*What is being asked*:
Please give back, word for word, only the lines starting at the one containing "## Build and Flash" and ending at the one containing "- **NTP Server**: NTP" within the material below.

*Extracted data*:

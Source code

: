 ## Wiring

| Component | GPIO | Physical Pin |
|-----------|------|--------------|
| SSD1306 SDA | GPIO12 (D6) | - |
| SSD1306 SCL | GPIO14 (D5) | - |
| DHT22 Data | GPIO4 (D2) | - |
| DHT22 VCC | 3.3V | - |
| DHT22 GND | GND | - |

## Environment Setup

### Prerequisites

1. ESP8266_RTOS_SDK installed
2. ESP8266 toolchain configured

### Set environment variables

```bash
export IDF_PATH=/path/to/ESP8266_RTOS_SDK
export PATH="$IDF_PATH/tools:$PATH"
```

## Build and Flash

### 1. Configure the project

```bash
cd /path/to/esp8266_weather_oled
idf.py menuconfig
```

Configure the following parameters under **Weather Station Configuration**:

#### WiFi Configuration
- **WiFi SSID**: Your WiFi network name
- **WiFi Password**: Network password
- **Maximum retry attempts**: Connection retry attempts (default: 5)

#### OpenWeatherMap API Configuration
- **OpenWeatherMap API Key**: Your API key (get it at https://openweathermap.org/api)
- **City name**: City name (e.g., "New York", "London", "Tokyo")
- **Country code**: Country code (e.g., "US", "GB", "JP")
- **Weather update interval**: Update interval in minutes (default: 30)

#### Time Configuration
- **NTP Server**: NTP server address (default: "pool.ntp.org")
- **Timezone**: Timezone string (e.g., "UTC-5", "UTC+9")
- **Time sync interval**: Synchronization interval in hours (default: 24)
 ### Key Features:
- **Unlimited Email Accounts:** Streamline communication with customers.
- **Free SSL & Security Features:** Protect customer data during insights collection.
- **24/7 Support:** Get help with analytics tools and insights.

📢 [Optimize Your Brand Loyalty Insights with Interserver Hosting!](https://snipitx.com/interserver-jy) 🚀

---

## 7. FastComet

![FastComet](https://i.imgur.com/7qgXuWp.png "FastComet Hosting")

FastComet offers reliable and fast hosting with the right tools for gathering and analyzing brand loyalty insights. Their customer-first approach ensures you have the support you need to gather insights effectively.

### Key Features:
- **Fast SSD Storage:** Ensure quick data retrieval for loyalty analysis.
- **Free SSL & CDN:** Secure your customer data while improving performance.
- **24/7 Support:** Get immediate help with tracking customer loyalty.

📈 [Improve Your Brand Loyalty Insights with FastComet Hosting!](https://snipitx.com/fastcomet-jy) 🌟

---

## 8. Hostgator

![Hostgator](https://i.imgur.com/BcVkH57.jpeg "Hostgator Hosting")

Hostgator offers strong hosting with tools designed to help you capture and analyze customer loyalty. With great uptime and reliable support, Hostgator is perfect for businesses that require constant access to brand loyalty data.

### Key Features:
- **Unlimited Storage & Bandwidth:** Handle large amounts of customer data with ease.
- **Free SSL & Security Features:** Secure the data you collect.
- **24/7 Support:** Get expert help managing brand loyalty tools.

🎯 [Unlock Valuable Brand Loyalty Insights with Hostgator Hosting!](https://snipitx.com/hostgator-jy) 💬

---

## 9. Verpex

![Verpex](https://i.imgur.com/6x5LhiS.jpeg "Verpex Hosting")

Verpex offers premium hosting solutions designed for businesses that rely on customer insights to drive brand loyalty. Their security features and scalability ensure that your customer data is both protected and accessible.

*Exercise response*:
## Build and Flash

### 1. Configure the project

```bash
cd /path/to/esp8266_weather_oled
idf.py menuconfig
```

Configure the following parameters under **Weather Station Configuration**:

#### WiFi Configuration
- **WiFi SSID**: Your WiFi network name
- **WiFi Password**: Network password
- **Maximum retry attempts**: Connection retry attempts (default: 5)

#### OpenWeatherMap API Configuration
- **OpenWeatherMap API Key**: Your API key (get it at https://openweathermap.org/api)
- **City name**: City name (e.g., "New York", "London", "Tokyo")
- **Country code**: Country code (e.g., "US", "GB", "JP")
- **Weather update interval**: Update interval in minutes (default: 30)

#### Time Configuration
- **NTP Server**: NTP server address (default: "pool.ntp.org")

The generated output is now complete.